Exercise details =>
Give again, word for word, every line below from the one that has "# Execute A320 Case-Stationary" through the one that has "of nodes desired.", both included, and no others.

━━ Input records

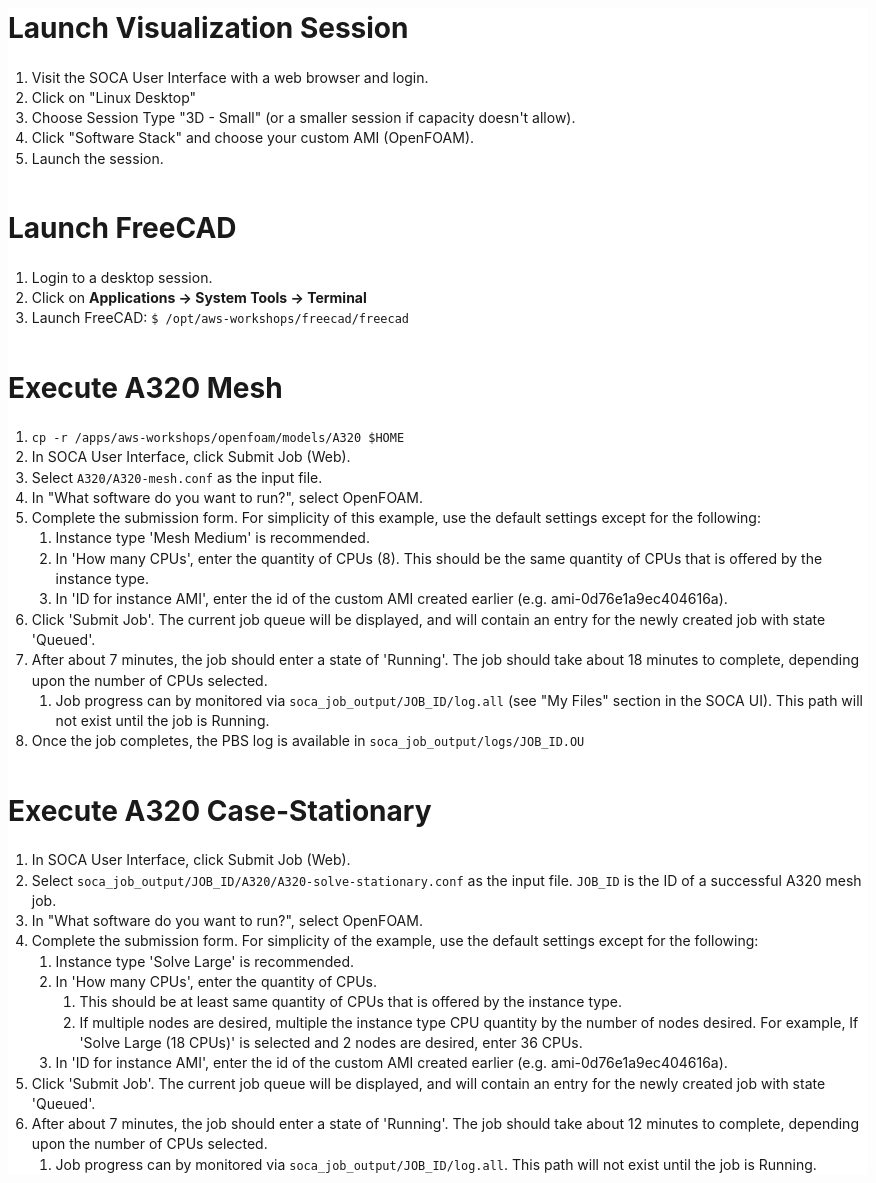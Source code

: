 # Launch Visualization Session

1. Visit the SOCA User Interface with a web browser and login.
2. Click on "Linux Desktop"
3. Choose Session Type "3D - Small" (or a smaller session if capacity doesn't allow).
4. Click "Software Stack" and choose your custom AMI (OpenFOAM).
5. Launch the session.

# Launch FreeCAD

1. Login to a desktop session.
2. Click on **Applications -> System Tools -> Terminal**
3. Launch FreeCAD: `$ /opt/aws-workshops/freecad/freecad`

# Execute A320 Mesh

1. `cp -r /apps/aws-workshops/openfoam/models/A320 $HOME`
1. In SOCA User Interface, click Submit Job (Web).
2. Select `A320/A320-mesh.conf` as the input file.
3. In "What software do you want to run?", select OpenFOAM.
4. Complete the submission form. For simplicity of this example, use the default settings except for the following:
    1. Instance type 'Mesh Medium' is recommended.
    2. In 'How many CPUs', enter the quantity of CPUs (8). This should be the same quantity of CPUs that is offered by the
       instance type.
    3. In 'ID for instance AMI', enter the id of the custom AMI created earlier (e.g. ami-0d76e1a9ec404616a).
5. Click 'Submit Job'. The current job queue will be displayed, and will contain an entry
    for the newly created job with state 'Queued'.
6. After about 7 minutes, the job should enter a state of 'Running'. The job should take about
    18 minutes to complete, depending upon the number of CPUs selected.
    1. Job progress can by monitored via `soca_job_output/JOB_ID/log.all` (see "My Files" section in the SOCA UI). This path
       will not exist until the job is Running.
7. Once the job completes, the PBS log is available in `soca_job_output/logs/JOB_ID.OU`

# Execute A320 Case-Stationary

1. In SOCA User Interface, click Submit Job (Web).
2. Select `soca_job_output/JOB_ID/A320/A320-solve-stationary.conf` as the input file. `JOB_ID` is the ID of a
   successful A320 mesh job.
3. In "What software do you want to run?", select OpenFOAM.
4. Complete the submission form. For simplicity of the example, use the default settings except for the following:
    1. Instance type 'Solve Large' is recommended.
    2. In 'How many CPUs', enter the quantity of CPUs.
       1. This should be at least same quantity of CPUs that is offered by the instance type.
       2. If multiple nodes are desired, multiple the instance type CPU quantity by the number
          of nodes desired. For example, If 'Solve Large (18 CPUs)' is selected and 2 nodes are
	  desired, enter 36 CPUs.
    3. In 'ID for instance AMI', enter the id of the custom AMI created earlier (e.g. ami-0d76e1a9ec404616a).
5. Click 'Submit Job'. The current job queue will be displayed, and will contain an entry
    for the newly created job with state 'Queued'.
6. After about 7 minutes, the job should enter a state of 'Running'. The job should take about
    12 minutes to complete, depending upon the number of CPUs selected.
    1. Job progress can by monitored via `soca_job_output/JOB_ID/log.all`. This path
       will not exist until the job is Running.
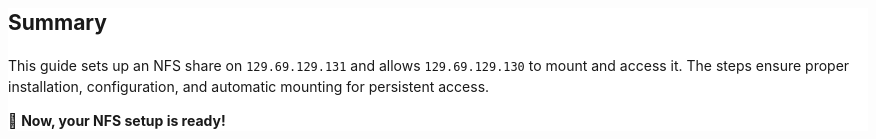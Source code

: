 
## **Summary**
This guide sets up an NFS share on `129.69.129.131` and allows `129.69.129.130` to mount and access it. The steps ensure proper installation, configuration, and automatic mounting for persistent access.

🚀 **Now, your NFS setup is ready!**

━━━━

Response below =>
# Execute A320 Case-Stationary

1. In SOCA User Interface, click Submit Job (Web).
2. Select `soca_job_output/JOB_ID/A320/A320-solve-stationary.conf` as the input file. `JOB_ID` is the ID of a
   successful A320 mesh job.
3. In "What software do you want to run?", select OpenFOAM.
4. Complete the submission form. For simplicity of the example, use the default settings except for the following:
    1. Instance type 'Solve Large' is recommended.
    2. In 'How many CPUs', enter the quantity of CPUs.
       1. This should be at least same quantity of CPUs that is offered by the instance type.
       2. If multiple nodes are desired, multiple the instance type CPU quantity by the number
          of nodes desired. For example, If 'Solve Large (18 CPUs)' is selected and 2 nodes are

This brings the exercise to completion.